Library for handling Criminal Records information in Pennsylvania.
Right now this is only an experimental project for trying out some ideas and new tooling (e.g., trying out some of the newer python features like type annotations and data classes)
The ultimate goal is to develop a flexible and transparent pipeline for analyzing criminal records in Pennsylvania for expungeable and sealable cases and charges. We'd like to be able to take various inputs - pdf dockets, web forms, scanned summary sheets - build an idea of what a person's criminal record looks like, and then produce an analysis of what can be expunged or sealed (and why we think different things can be expunged or sealed).
The pieces of this pipeline could be used in different interfaces.
A commandline tool could process a list of documents or the names of clients, and try to analyze the whole list in bulk.
A web application could take a user through the steps of the pipeline and allow the user to see how the analysis proceeds from inputs to output petitions. The application could allow the user to load some documents, then manually check the Record that the system builds out of those documents before proceeding to analyze the record.

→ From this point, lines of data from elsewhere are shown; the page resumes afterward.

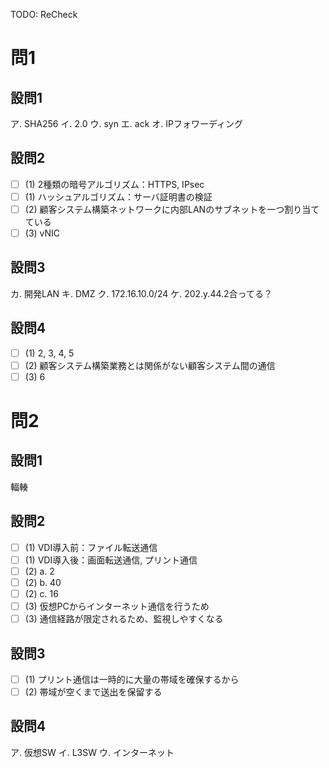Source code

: TODO: ReCheck

# 問1

## 設問1

ア. SHA256
イ. 2.0
ウ. syn
エ. ack
オ. IPフォワーディング

## 設問2

- [ ] (1) 2種類の暗号アルゴリズム：HTTPS, IPsec
- [ ] (1) ハッシュアルゴリズム：サーバ証明書の検証
- [ ] (2) 顧客システム構築ネットワークに内部LANのサブネットを一つ割り当てている
- [ ] (3) vNIC

## 設問3

カ. 開発LAN
キ. DMZ
ク. 172.16.10.0/24
ケ. 202.y.44.2合ってる？

## 設問4

- [ ] (1) 2, 3, 4, 5
- [ ] (2) 顧客システム構築業務とは関係がない顧客システム間の通信
- [ ] (3) 6

# 問2

## 設問1

輻輳

## 設問2

- [ ] (1) VDI導入前：ファイル転送通信
- [ ] (1) VDI導入後：画面転送通信, プリント通信
- [ ] (2) a. 2
- [ ] (2) b. 40
- [ ] (2) c. 16
- [ ] (3) 仮想PCからインターネット通信を行うため
- [ ] (3) 通信経路が限定されるため、監視しやすくなる

## 設問3

- [ ] (1) プリント通信は一時的に大量の帯域を確保するから
- [ ] (2) 帯域が空くまで送出を保留する

## 設問4

ア. 仮想SW
イ. L3SW
ウ. インターネット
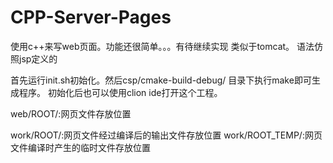 # CPP-Server-Pages
使用c++来写web页面。功能还很简单。。。有待继续实现
类似于tomcat。
语法仿照jsp定义的

首先运行init.sh初始化。然后csp/cmake-build-debug/ 目录下执行make即可生成程序。
初始化后也可以使用clion ide打开这个工程。

web/ROOT/:网页文件存放位置

work/ROOT/:网页文件经过编译后的输出文件存放位置
work/ROOT_TEMP/:网页文件编译时产生的临时文件存放位置
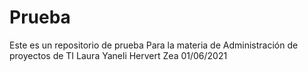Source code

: # Prueba
Este es un repositorio de prueba
Para la materia de Administración de proyectos de TI
Laura Yaneli Hervert Zea 01/06/2021

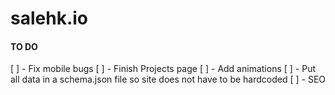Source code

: salehk.io
==========================

#### TO DO
[ ] - Fix mobile bugs
[ ] - Finish Projects page
[ ] - Add animations
[ ] - Put all data in a schema.json file so site does not have to be hardcoded
[ ] - SEO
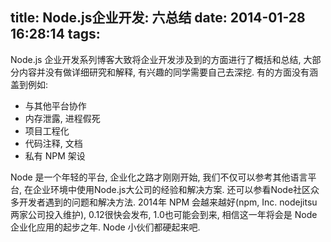 title: Node.js企业开发: 六总结
date: 2014-01-28 16:28:14
tags:
---
Node.js 企业开发系列博客大致将企业开发涉及到的方面进行了概括和总结, 大部分内容并没有做详细研究和解释, 有兴趣的同学需要自己去深挖. 有的方面没有涵盖到例如:

* 与其他平台协作
* 内存泄露, 进程假死
* 项目工程化
* 代码注释, 文档
* 私有 NPM 架设

Node 是一个年轻的平台, 企业化之路才刚刚开始, 我们不仅可以参考其他语言平台, 在企业环境中使用Node.js大公司的经验和解决方案. 还可以参看Node社区众多开发者遇到的问题和解决方法. 2014年 NPM 会越来越好(npm, Inc. nodejitsu两家公司投入维护), 0.12很快会发布, 1.0也可能会到来, 相信这一年将会是 Node 企业化应用的起步之年. Node 小伙们都硬起来吧.




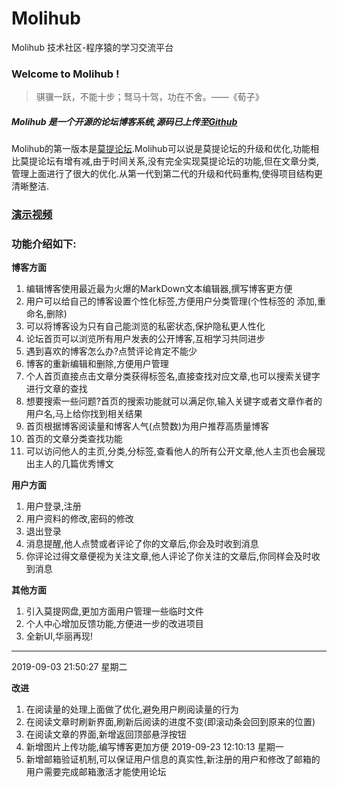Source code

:# Molihub
Molihub 技术社区-程序猿的学习交流平台
### Welcome to Molihub !
> 骐骥一跃，不能十步；驽马十驾，功在不舍。——《荀子》

##### Molihub 是一个开源的论坛博客系统,源码已上传至[Github](https://github.com/373675032/Molihub "Github")
Molihub的第一版本是[莫提论坛](https://github.com/373675032/Forum "莫提论坛").Molihub可以说是莫提论坛的升级和优化,功能相比莫提论坛有增有减,由于时间关系,没有完全实现莫提论坛的功能,但在文章分类,管理上面进行了很大的优化.从第一代到第二代的升级和代码重构,使得项目结构更清晰整洁.
### [演示视频](https://www.bilibili.com/video/av70208129 "演示视频")
### 功能介绍如下:
**博客方面**
1. 编辑博客使用最近最为火爆的MarkDown文本编辑器,撰写博客更方便
2. 用户可以给自己的博客设置个性化标签,方便用户分类管理(个性标签的 添加,重命名,删除)
3. 可以将博客设为只有自己能浏览的私密状态,保护隐私更人性化
4. 论坛首页可以浏览所有用户发表的公开博客,互相学习共同进步
5. 遇到喜欢的博客怎么办?点赞评论肯定不能少
6. 博客的重新编辑和删除,方便用户管理
7. 个人首页直接点击文章分类获得标签名,直接查找对应文章,也可以搜索关键字进行文章的查找
8. 想要搜索一些问题?首页的搜索功能就可以满足你,输入关键字或者文章作者的用户名,马上给你找到相关结果
9. 首页根据博客阅读量和博客人气(点赞数)为用户推荐高质量博客
10. 首页的文章分类查找功能
11. 可以访问他人的主页,分类,分标签,查看他人的所有公开文章,他人主页也会展现出主人的几篇优秀博文

**用户方面**
1. 用户登录,注册
2. 用户资料的修改,密码的修改
3. 退出登录
4. 消息提醒,他人点赞或者评论了你的文章后,你会及时收到消息
5. 你评论过得文章便视为关注文章,他人评论了你关注的文章后,你同样会及时收到消息

**其他方面**
1. 引入莫提网盘,更加方面用户管理一些临时文件
2. 个人中心增加反馈功能,方便进一步的改进项目
3. 全新UI,华丽再现!

------------


2019-09-03 21:50:27 星期二

**改进**

1. 在阅读量的处理上面做了优化,避免用户刷阅读量的行为
2. 在阅读文章时刷新界面,刷新后阅读的进度不变(即滚动条会回到原来的位置)
3. 在阅读文章的界面,新增返回顶部悬浮按钮
4. 新增图片上传功能,编写博客更加方便
2019-09-23 12:10:13 星期一
5. 新增邮箱验证机制,可以保证用户信息的真实性,新注册的用户和修改了邮箱的用户需要完成邮箱激活才能使用论坛
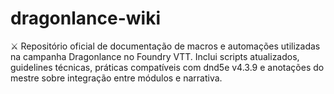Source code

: # dragonlance-wiki
⚔️ Repositório oficial de documentação de macros e automações utilizadas na campanha Dragonlance no Foundry VTT. Inclui scripts atualizados, guidelines técnicas, práticas compatíveis com dnd5e v4.3.9 e anotações do mestre sobre integração entre módulos e narrativa.
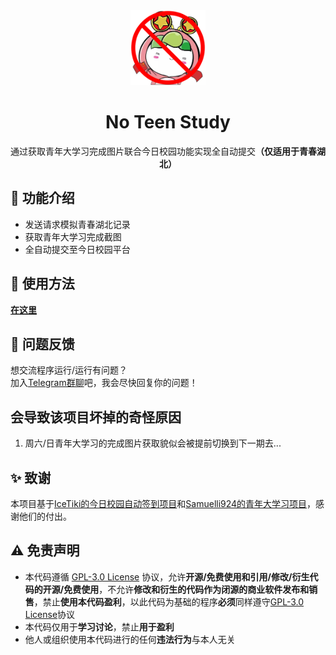 <div align=center>
<img src="readme.asset/logo.png" width=120 height=120 />
<h1>No Teen Study</h1>
<p >通过获取青年大学习完成图片联合今日校园功能实现全自动提交<b>（仅适用于青春湖北）</b></p>
</div>

## :tada: 功能介绍  

- 发送请求模拟青春湖北记录
- 获取青年大学习完成截图
- 全自动提交至今日校园平台

## :dart: 使用方法

**[在这里](https://github.com/NekoRectifier/NoTeenStudy/wiki)**

## :rocket: 问题反馈

想交流程序运行/运行有问题？  
加入[Telegram群聊](https://t.me/+iK4VTrofwEFlNGJl
)吧，我会尽快回复你的问题！


## 会导致该项目坏掉的奇怪原因

1. 周六/日青年大学习的完成图片获取貌似会被提前切换到下一期去...

## :sparkles: 致谢

本项目基于[IceTiki的今日校园自动签到项目](https://github.com/IceTiki/ruoli-sign-optimization)和[Samuelli924的青年大学习项目](https://github.com/Samueli924/TeenStudy)，感谢他们的付出。

## :warning: 免责声明

- 本代码遵循 [GPL-3.0 License](https://github.com/NekoRectifier/NoTeenStudy/blob/main/LICENSE) 协议，允许**开源/免费使用和引用/修改/衍生代码的开源/免费使用**，不允许**修改和衍生的代码作为闭源的商业软件发布和销售**，禁止**使用本代码盈利**，以此代码为基础的程序**必须**同样遵守[GPL-3.0 License](https://github.com/NekoRectifier/NoTeenStudy/blob/main/LICENSE)协议  
- 本代码仅用于**学习讨论**，禁止**用于盈利**
- 他人或组织使用本代码进行的任何**违法行为**与本人无关
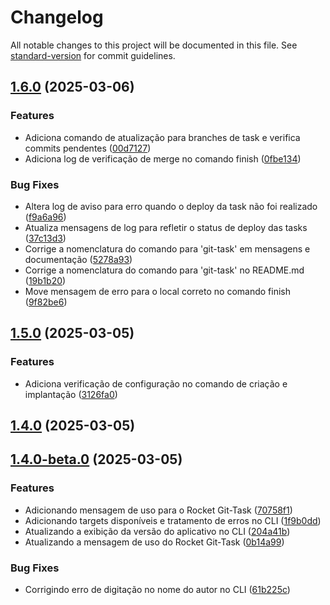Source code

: # Changelog

All notable changes to this project will be documented in this file. See [standard-version](https://github.com/conventional-changelog/standard-version) for commit guidelines.

## [1.6.0](https://github.com/tihhgoncalves/rocket-git-task/compare/v1.5.0...v1.6.0) (2025-03-06)


### Features

* Adiciona comando de atualização para branches de task e verifica commits pendentes ([00d7127](https://github.com/tihhgoncalves/rocket-git-task/commit/00d7127fde31c3e1200aa1a6047839a60c9bcdaa))
* Adiciona log de verificação de merge no comando finish ([0fbe134](https://github.com/tihhgoncalves/rocket-git-task/commit/0fbe13462db0b5e34eb7ec1daba13013a0db6239))


### Bug Fixes

* Altera log de aviso para erro quando o deploy da task não foi realizado ([f9a6a96](https://github.com/tihhgoncalves/rocket-git-task/commit/f9a6a965169a0508a391cced02d66ad337083a52))
* Atualiza mensagens de log para refletir o status de deploy das tasks ([37c13d3](https://github.com/tihhgoncalves/rocket-git-task/commit/37c13d3d718227f6fe114715fcbf0df5b19be963))
* Corrige a nomenclatura do comando para 'git-task' em mensagens e documentação ([5278a93](https://github.com/tihhgoncalves/rocket-git-task/commit/5278a935a44366c5c1d2b210810270f838c60749))
* Corrige a nomenclatura do comando para 'git-task' no README.md ([19b1b20](https://github.com/tihhgoncalves/rocket-git-task/commit/19b1b200c44dca01de60d8f6ee8399c2bf81e872))
* Move mensagem de erro para o local correto no comando finish ([9f82be6](https://github.com/tihhgoncalves/rocket-git-task/commit/9f82be62cd259b46c5903ccd3504a84d6f2fc1fd))

## [1.5.0](https://github.com/tihhgoncalves/rocket-git-task/compare/v1.4.0...v1.5.0) (2025-03-05)


### Features

* Adiciona verificação de configuração no comando de criação e implantação ([3126fa0](https://github.com/tihhgoncalves/rocket-git-task/commit/3126fa05dc40dec42d708b5dee3977a58ff6a9d9))

## [1.4.0](https://github.com/tihhgoncalves/rocket-git-task/compare/v1.4.0-beta.0...v1.4.0) (2025-03-05)

## [1.4.0-beta.0](https://github.com/tihhgoncalves/rocket-git-task/compare/v1.3.0...v1.4.0-beta.0) (2025-03-05)


### Features

* Adicionando mensagem de uso para o Rocket Git-Task ([70758f1](https://github.com/tihhgoncalves/rocket-git-task/commit/70758f174017633576e5cd93c96b170bb56f4300))
* Adicionando targets disponíveis e tratamento de erros no CLI ([1f9b0dd](https://github.com/tihhgoncalves/rocket-git-task/commit/1f9b0dd15750867b576ee20a40b6e55fc3848033))
* Atualizando a exibição da versão do aplicativo no CLI ([204a41b](https://github.com/tihhgoncalves/rocket-git-task/commit/204a41bd97b2c18533fa7a42546ef9b7497a089c))
* Atualizando a mensagem de uso do Rocket Git-Task ([0b14a99](https://github.com/tihhgoncalves/rocket-git-task/commit/0b14a99ebe7911c68a5bdbc7c8d9a835ee9a821b))


### Bug Fixes

* Corrigindo erro de digitação no nome do autor no CLI ([61b225c](https://github.com/tihhgoncalves/rocket-git-task/commit/61b225c27d6b9b5bd2926cfa313080bbd9e9bcad))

Ideally, the expungement rules that get applied will also be written in a clear enough way that non-programmer lawyers can review them.
There are I think five kinds of objects involved in this framework.
- Criminal Records raw inputs - these are things like a pdf of a docket or a web form that asks a user about criminal record information.
- A Criminal Record - the authoritative representation of what a person's criminal record is. Its made by compiling raw inputs.
- Expungement/Sealing Rules - functions that take a Record and return an analysis of how a specific expungement or sealing rule applies to the record. What charges or cases does a specific rule allow to be sealed/expunged?
- Analysis - some sort of object that encapsulates how different rules apply to a record
- Document Generator - a function that takes an analysis and information about a user (i.e., their attorney identification info) and produces a set of documents that includes drafts of petitions for a court.
download_docs
is a cli that can collect summary sheets or dockets for testing purposes. It relies on having the DocketScraperAPI application running.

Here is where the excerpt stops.